Friday, February 27, 2004

Marriage, Society, and the Latter-day Saints

For a long time, the same-sex marriage issue was one I didn’t particularly want to discuss. Many people who discuss the issue utterly fail to persuade me, and many people who endorse views close to my own either endorse views anathematic to me or defend their views so speciously that I want to disagree with them. I also was unconvinced that the issue was significant enough in the short-term sense to justify spending tons of time on it.
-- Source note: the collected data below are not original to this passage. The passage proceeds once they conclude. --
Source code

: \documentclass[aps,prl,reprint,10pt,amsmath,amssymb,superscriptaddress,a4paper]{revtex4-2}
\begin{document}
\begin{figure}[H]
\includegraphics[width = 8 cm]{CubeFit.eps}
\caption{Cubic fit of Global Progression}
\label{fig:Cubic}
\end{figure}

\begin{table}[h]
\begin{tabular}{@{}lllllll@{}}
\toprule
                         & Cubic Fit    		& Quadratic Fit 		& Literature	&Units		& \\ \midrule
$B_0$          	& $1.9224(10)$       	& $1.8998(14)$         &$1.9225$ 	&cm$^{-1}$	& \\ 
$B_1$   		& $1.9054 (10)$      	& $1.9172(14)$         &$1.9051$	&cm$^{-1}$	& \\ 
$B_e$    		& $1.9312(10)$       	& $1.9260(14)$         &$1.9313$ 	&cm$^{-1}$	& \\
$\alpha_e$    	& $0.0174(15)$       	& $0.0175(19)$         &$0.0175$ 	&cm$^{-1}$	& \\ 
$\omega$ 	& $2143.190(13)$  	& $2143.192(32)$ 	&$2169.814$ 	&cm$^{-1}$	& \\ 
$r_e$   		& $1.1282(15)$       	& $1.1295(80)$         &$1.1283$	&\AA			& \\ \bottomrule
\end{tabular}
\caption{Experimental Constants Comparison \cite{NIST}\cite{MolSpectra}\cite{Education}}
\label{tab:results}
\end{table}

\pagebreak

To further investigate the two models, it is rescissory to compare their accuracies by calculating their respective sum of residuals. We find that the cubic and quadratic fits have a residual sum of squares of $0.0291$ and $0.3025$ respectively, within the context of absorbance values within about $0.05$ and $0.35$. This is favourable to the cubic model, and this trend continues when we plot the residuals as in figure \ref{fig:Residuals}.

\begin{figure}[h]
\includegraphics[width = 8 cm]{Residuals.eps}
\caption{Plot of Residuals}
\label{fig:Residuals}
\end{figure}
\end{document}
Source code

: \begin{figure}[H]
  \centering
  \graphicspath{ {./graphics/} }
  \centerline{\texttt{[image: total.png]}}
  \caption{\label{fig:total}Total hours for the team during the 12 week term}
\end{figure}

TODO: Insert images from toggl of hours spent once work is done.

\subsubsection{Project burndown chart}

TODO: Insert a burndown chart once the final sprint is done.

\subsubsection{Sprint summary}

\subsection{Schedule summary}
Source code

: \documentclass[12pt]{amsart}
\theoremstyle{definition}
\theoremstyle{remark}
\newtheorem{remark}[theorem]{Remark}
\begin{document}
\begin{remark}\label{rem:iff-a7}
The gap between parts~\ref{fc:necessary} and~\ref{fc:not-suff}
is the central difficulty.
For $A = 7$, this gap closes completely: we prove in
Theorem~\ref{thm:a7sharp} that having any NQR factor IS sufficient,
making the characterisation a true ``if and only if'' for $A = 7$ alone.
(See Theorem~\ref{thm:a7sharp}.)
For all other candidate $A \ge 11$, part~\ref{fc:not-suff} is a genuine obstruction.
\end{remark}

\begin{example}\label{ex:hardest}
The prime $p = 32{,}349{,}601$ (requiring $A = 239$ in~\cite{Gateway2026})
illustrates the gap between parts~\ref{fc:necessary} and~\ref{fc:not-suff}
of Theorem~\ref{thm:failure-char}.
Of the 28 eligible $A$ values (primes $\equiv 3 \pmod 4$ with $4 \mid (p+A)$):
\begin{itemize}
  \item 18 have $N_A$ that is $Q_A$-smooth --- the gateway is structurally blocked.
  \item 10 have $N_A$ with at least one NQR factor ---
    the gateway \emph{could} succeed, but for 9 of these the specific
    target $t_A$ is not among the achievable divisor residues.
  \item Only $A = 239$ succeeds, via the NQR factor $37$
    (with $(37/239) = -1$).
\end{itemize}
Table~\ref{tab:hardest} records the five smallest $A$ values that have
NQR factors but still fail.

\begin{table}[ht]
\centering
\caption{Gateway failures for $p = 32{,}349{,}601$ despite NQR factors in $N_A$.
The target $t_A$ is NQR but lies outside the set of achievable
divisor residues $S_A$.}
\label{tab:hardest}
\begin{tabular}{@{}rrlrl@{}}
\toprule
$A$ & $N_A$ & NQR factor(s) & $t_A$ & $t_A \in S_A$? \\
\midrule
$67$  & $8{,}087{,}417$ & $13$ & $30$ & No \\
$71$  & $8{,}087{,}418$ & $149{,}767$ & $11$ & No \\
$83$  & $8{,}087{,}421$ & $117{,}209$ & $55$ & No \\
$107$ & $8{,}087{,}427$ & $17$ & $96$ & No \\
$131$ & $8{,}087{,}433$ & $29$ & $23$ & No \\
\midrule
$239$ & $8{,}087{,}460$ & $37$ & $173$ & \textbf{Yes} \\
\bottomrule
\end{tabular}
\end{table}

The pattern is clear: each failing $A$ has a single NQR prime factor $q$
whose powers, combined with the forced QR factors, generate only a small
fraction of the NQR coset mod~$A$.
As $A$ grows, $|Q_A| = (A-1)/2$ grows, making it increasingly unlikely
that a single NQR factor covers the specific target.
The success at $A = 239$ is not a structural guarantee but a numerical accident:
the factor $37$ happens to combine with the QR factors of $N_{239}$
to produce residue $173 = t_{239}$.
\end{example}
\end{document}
Strangely, recent events have begun to change my mind. I don’t mean that in the trite “oh look at what MA/SF is doing, I’m shocked into action” sense of the phrase, though I’m sure it could come across that way. Those developments neither terribly surprised nor terribly threatened me. President Bush’s endorsement of a Constitutional amendment was more surprising, and adds an element of urgency to matters (see below). However, in all of the reaction and hubbub surrounding these issues, my views began to change in some ways that I think are important. The issue of same-sex marriage has become more relevant to me, not in and of itself, but as a catalyst or flashpoint in evaluating how society deals with marriage and the family.

I’ve heard comments to the effect that ‘even the Brethren who participating in warning the Church about the decline of the family through writing the Family Proclamation have been shocked by developments since 1995.’ I’d always taken such statements with a grain of salt, partly because things didn’t seem demonstrably worse, at least not in any ways that weren’t more or less obvious projections of existing trendlines. However, I think the FP does serve as an important warning, as many of those trendlines are decidedly negative. In essence, members of the Church do not seem to be doing an adequate job in either maintaining their own families or in defending family-friendly policies. I think, by and large, we don’t even understand the relationships between family, society, and law well enough to convincingly defend our position (such as it is). Until we know what we believe, why we believe it, and how we can best put our beliefs into action, we are severely limited in our ability to do much more than sit back and whine about how bad society is getting (an activity which has always utterly failed to impress me as productive).

A few related insights:

*Viewing the issue as a ‘culture war’ strikes me as unproductive. We do believe that Satan is working to undermine mankind. However, we also believe that we are not called to judge who is being influenced by Satan and to what degree. If we cannot find common ground with those not of our faith, and if we cannot manage to express our preferences in terms they will understand, we will not only contribute to hostility and misunderstanding, but we will likely fail to convince enough others to share our policy preferences to enact them into law (or prevent them from being overturned). Remaking society in an image more to our liking is a participatory process, not a withdrawing process. We cannot be overwhelmed by or take our cues from the world, but we are called to interact with the world on many significant levels on a constant basis. Instead of overly polarizing our view of our ‘enemies,’ we should look for ways to keep them from being our enemies.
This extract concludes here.